Exercise description:
In the listing that follows, how many lines have the word "Probability" in them? Give only the number.

Data under study:
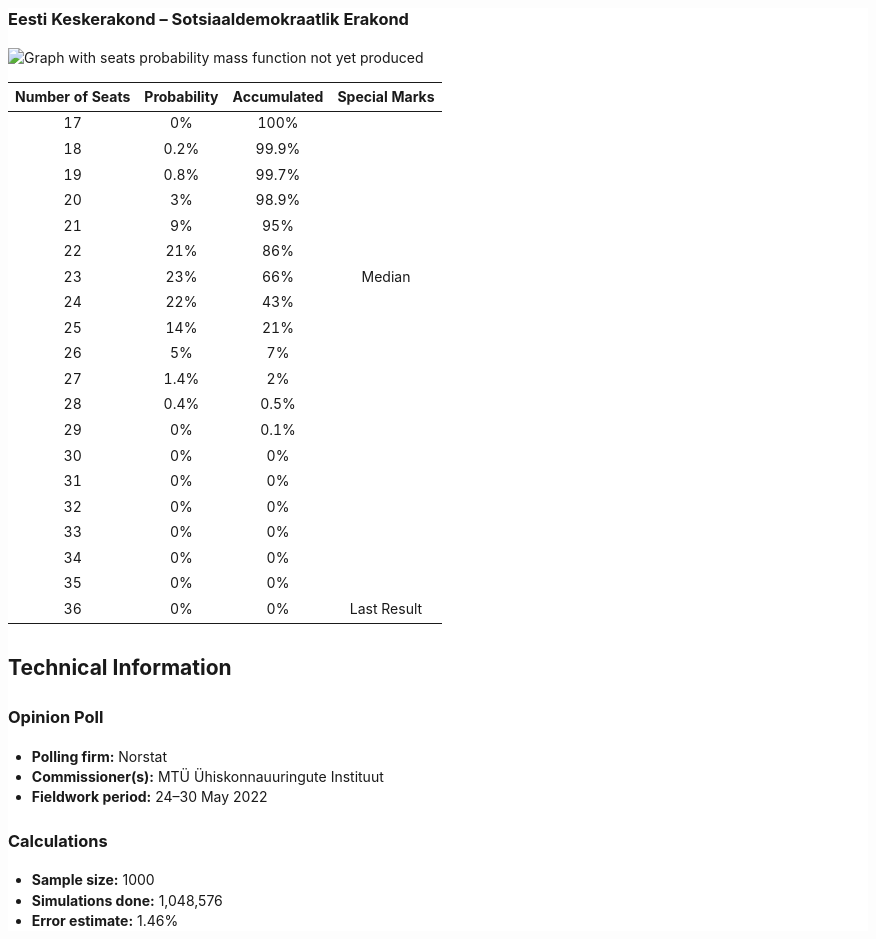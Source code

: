 ### Eesti Keskerakond – Sotsiaaldemokraatlik Erakond

![Graph with seats probability mass function not yet produced](2022-05-30-Norstat-coalitions-seats-pmf-kesk–sde.png "Seats Probability Mass Function")

| Number of Seats | Probability | Accumulated | Special Marks |
|:---------------:|:-----------:|:-----------:|:-------------:|
| 17 | 0% | 100% |  |
| 18 | 0.2% | 99.9% |  |
| 19 | 0.8% | 99.7% |  |
| 20 | 3% | 98.9% |  |
| 21 | 9% | 95% |  |
| 22 | 21% | 86% |  |
| 23 | 23% | 66% | Median |
| 24 | 22% | 43% |  |
| 25 | 14% | 21% |  |
| 26 | 5% | 7% |  |
| 27 | 1.4% | 2% |  |
| 28 | 0.4% | 0.5% |  |
| 29 | 0% | 0.1% |  |
| 30 | 0% | 0% |  |
| 31 | 0% | 0% |  |
| 32 | 0% | 0% |  |
| 33 | 0% | 0% |  |
| 34 | 0% | 0% |  |
| 35 | 0% | 0% |  |
| 36 | 0% | 0% | Last Result |


## Technical Information

### Opinion Poll

+ **Polling firm:** Norstat
+ **Commissioner(s):** MTÜ Ühiskonnauuringute Instituut
+ **Fieldwork period:** 24–30 May 2022

### Calculations

+ **Sample size:** 1000
+ **Simulations done:** 1,048,576
+ **Error estimate:** 1.46%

Problem solution:
2